■ **WHAT YOU WILL DO**
Copy the material below exactly, but only from the line with "- They are associated with subnets and" onward, the final line included.

■ **DATASET CONTENT**

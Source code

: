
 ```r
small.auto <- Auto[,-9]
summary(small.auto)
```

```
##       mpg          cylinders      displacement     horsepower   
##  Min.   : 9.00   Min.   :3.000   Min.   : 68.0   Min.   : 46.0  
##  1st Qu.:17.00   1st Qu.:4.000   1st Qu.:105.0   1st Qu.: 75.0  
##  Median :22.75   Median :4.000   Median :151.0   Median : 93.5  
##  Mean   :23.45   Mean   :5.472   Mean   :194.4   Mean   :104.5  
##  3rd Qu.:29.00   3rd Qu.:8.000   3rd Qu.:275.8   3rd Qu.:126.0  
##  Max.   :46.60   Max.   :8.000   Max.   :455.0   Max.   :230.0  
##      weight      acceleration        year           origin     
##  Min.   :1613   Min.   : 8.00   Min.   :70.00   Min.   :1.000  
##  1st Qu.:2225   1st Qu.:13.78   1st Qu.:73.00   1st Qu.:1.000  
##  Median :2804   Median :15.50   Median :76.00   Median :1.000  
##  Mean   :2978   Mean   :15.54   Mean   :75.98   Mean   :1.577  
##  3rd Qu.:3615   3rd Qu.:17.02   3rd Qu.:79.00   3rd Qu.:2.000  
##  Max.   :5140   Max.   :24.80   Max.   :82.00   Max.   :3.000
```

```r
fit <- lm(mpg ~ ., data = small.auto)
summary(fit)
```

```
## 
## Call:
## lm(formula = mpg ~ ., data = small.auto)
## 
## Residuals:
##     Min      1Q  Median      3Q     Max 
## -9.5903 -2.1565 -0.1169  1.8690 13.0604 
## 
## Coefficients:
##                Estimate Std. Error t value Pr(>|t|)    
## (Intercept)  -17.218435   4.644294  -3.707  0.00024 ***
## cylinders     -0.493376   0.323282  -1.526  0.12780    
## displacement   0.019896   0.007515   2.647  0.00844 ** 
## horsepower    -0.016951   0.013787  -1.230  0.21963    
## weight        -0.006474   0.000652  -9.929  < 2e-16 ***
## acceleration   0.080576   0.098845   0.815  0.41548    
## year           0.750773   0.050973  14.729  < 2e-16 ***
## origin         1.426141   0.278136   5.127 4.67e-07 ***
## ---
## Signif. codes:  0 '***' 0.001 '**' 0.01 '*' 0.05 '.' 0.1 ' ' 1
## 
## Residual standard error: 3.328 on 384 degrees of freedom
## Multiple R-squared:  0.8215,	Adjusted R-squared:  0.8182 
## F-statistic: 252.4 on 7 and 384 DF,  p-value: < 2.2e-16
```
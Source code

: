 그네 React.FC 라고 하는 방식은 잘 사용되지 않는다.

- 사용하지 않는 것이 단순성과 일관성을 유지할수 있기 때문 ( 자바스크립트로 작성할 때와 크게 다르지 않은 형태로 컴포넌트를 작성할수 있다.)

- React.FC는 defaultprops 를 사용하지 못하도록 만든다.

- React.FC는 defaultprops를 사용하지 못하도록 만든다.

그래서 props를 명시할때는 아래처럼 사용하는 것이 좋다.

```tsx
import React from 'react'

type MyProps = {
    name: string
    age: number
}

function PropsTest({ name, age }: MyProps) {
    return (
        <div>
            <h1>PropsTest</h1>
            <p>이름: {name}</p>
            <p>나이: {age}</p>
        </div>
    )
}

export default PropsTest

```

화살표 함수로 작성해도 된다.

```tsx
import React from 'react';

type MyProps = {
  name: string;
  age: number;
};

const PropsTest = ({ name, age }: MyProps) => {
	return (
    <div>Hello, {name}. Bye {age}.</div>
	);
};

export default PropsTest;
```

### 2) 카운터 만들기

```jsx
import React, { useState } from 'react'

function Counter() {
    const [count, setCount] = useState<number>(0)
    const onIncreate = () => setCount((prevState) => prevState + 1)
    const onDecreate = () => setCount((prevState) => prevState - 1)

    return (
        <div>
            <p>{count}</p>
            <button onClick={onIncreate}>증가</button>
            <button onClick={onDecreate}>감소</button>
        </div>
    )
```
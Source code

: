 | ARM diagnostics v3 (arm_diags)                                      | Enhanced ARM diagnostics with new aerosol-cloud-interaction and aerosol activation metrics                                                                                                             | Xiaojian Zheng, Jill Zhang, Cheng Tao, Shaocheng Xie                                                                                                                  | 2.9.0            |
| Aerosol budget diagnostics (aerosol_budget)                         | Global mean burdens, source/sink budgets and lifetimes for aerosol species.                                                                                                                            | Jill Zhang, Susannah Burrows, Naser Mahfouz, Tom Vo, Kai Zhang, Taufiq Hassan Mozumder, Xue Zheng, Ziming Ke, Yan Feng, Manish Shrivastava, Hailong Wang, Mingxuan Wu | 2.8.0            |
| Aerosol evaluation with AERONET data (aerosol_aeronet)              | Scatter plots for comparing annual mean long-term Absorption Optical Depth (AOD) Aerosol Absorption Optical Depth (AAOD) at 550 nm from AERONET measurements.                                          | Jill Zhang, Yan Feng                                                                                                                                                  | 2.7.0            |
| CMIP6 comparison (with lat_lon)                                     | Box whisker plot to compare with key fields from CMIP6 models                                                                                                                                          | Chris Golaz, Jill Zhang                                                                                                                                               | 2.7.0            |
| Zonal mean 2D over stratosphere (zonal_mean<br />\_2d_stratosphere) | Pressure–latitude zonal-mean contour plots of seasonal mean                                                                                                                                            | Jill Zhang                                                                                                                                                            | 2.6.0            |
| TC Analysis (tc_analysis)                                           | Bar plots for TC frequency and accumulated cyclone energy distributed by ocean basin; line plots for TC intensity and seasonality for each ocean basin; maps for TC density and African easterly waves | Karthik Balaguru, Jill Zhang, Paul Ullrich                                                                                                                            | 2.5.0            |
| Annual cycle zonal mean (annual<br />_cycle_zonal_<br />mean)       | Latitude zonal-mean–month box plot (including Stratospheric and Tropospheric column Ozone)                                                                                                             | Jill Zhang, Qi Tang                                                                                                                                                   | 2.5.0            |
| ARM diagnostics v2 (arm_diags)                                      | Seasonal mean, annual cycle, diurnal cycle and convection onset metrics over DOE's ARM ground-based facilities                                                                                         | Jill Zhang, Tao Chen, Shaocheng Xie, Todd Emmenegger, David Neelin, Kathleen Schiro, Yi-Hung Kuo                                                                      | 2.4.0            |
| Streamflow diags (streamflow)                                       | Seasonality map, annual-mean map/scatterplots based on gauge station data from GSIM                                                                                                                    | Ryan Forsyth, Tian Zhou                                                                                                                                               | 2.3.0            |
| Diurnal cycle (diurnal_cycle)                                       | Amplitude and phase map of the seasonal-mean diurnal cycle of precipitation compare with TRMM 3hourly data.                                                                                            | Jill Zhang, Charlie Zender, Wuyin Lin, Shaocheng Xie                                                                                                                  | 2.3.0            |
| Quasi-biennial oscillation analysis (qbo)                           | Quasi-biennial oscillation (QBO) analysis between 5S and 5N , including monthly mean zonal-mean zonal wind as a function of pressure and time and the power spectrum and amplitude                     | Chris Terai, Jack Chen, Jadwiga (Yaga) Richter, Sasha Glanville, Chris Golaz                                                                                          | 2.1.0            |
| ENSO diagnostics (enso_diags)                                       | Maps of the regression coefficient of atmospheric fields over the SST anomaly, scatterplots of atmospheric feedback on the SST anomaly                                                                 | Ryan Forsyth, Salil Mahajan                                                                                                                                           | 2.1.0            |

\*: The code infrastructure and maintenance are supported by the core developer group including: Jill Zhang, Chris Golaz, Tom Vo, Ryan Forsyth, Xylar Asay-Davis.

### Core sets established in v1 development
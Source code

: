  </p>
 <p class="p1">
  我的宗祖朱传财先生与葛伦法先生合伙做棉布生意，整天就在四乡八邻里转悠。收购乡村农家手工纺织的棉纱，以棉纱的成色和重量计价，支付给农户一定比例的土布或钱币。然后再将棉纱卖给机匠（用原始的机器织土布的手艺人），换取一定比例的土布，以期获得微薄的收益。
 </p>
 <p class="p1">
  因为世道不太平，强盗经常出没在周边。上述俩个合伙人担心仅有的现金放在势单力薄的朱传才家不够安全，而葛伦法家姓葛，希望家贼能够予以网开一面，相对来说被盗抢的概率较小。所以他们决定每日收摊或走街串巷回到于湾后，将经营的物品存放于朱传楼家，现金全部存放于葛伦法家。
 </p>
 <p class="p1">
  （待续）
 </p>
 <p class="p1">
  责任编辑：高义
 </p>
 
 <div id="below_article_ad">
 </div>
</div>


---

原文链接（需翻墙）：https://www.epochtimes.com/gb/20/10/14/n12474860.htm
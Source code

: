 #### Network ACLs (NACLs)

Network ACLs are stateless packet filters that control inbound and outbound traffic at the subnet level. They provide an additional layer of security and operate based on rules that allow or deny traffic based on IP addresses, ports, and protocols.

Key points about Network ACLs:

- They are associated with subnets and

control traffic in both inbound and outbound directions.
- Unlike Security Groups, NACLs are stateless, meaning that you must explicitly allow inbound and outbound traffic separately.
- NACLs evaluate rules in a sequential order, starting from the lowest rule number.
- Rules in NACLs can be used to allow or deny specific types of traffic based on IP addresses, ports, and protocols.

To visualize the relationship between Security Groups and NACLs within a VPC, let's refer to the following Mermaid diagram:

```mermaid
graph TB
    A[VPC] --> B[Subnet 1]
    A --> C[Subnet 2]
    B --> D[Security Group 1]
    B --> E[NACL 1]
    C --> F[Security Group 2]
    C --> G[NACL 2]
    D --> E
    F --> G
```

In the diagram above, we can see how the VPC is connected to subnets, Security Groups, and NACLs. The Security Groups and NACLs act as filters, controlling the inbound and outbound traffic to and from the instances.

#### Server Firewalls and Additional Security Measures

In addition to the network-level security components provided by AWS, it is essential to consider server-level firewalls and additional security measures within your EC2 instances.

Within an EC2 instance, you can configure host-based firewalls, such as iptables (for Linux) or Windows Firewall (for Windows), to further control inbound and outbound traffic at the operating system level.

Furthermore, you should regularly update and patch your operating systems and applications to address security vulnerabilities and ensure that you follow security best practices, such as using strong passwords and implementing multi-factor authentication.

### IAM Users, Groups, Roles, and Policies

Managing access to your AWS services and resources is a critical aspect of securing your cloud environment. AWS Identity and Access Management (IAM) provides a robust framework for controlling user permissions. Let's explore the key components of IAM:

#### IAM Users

■ **ANSWER TO THIS TASK**
- They are associated with subnets and

control traffic in both inbound and outbound directions.
- Unlike Security Groups, NACLs are stateless, meaning that you must explicitly allow inbound and outbound traffic separately.
- NACLs evaluate rules in a sequential order, starting from the lowest rule number.
- Rules in NACLs can be used to allow or deny specific types of traffic based on IP addresses, ports, and protocols.

To visualize the relationship between Security Groups and NACLs within a VPC, let's refer to the following Mermaid diagram:

```mermaid
graph TB
    A[VPC] --> B[Subnet 1]
    A --> C[Subnet 2]
    B --> D[Security Group 1]
    B --> E[NACL 1]
    C --> F[Security Group 2]
    C --> G[NACL 2]
    D --> E
    F --> G
```

In the diagram above, we can see how the VPC is connected to subnets, Security Groups, and NACLs. The Security Groups and NACLs act as filters, controlling the inbound and outbound traffic to and from the instances.

#### Server Firewalls and Additional Security Measures

In addition to the network-level security components provided by AWS, it is essential to consider server-level firewalls and additional security measures within your EC2 instances.

Within an EC2 instance, you can configure host-based firewalls, such as iptables (for Linux) or Windows Firewall (for Windows), to further control inbound and outbound traffic at the operating system level.

Furthermore, you should regularly update and patch your operating systems and applications to address security vulnerabilities and ensure that you follow security best practices, such as using strong passwords and implementing multi-factor authentication.

### IAM Users, Groups, Roles, and Policies

Managing access to your AWS services and resources is a critical aspect of securing your cloud environment. AWS Identity and Access Management (IAM) provides a robust framework for controlling user permissions. Let's explore the key components of IAM:

#### IAM Users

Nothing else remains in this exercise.